◆ YOUR INSTRUCTIONS
Write back every line of the listing exactly, excluding images.

◆ RECORDS FOR THIS TASK
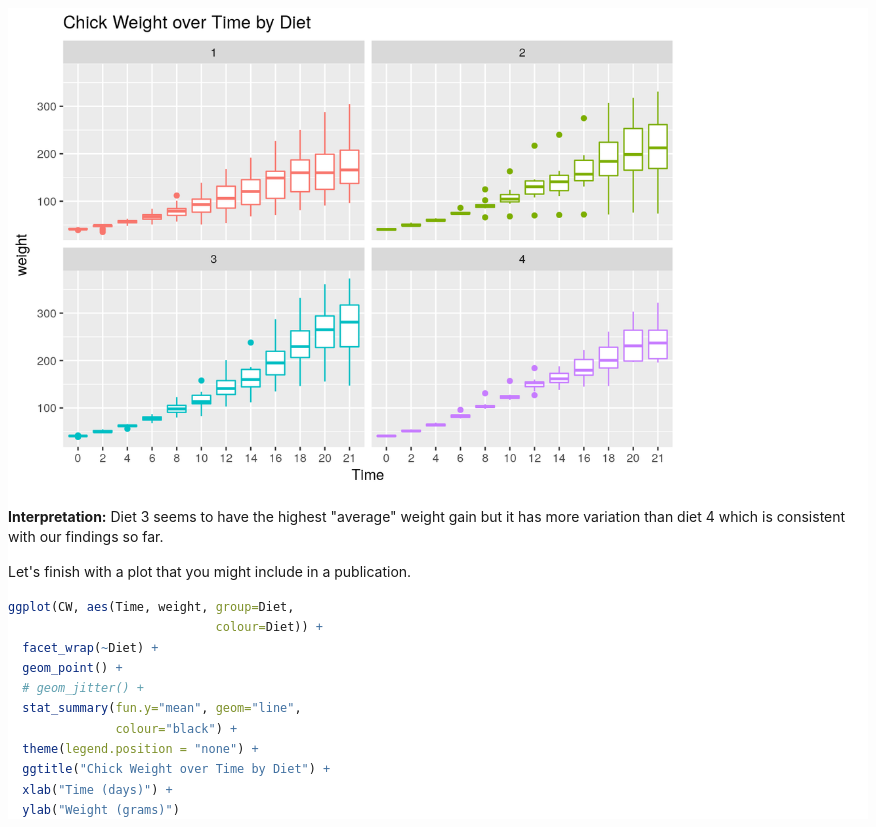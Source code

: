 <img src="01-Introduction-to-R_files/figure-html/boxPlot-1.png" width="672" />


**Interpretation:**
Diet 3 seems to have the highest "average" weight gain but it has more variation 
than diet 4 which is consistent with our findings so far. 



Let's finish with a plot that you might include in a publication.

```r
ggplot(CW, aes(Time, weight, group=Diet, 
                             colour=Diet)) +
  facet_wrap(~Diet) +
  geom_point() +
  # geom_jitter() +
  stat_summary(fun.y="mean", geom="line",
               colour="black") +
  theme(legend.position = "none") +
  ggtitle("Chick Weight over Time by Diet") + 
  xlab("Time (days)") +
  ylab("Weight (grams)")
```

◆ TASK ANSWER
Source code

: <img src="01-Introduction-to-R_files/figure-html/boxPlot-1.png" width="672" />


**Interpretation:**
Diet 3 seems to have the highest "average" weight gain but it has more variation 
than diet 4 which is consistent with our findings so far. 



Let's finish with a plot that you might include in a publication.

```r
ggplot(CW, aes(Time, weight, group=Diet, 
                             colour=Diet)) +
  facet_wrap(~Diet) +
  geom_point() +
  # geom_jitter() +
  stat_summary(fun.y="mean", geom="line",
               colour="black") +
  theme(legend.position = "none") +
  ggtitle("Chick Weight over Time by Diet") + 
  xlab("Time (days)") +
  ylab("Weight (grams)")
```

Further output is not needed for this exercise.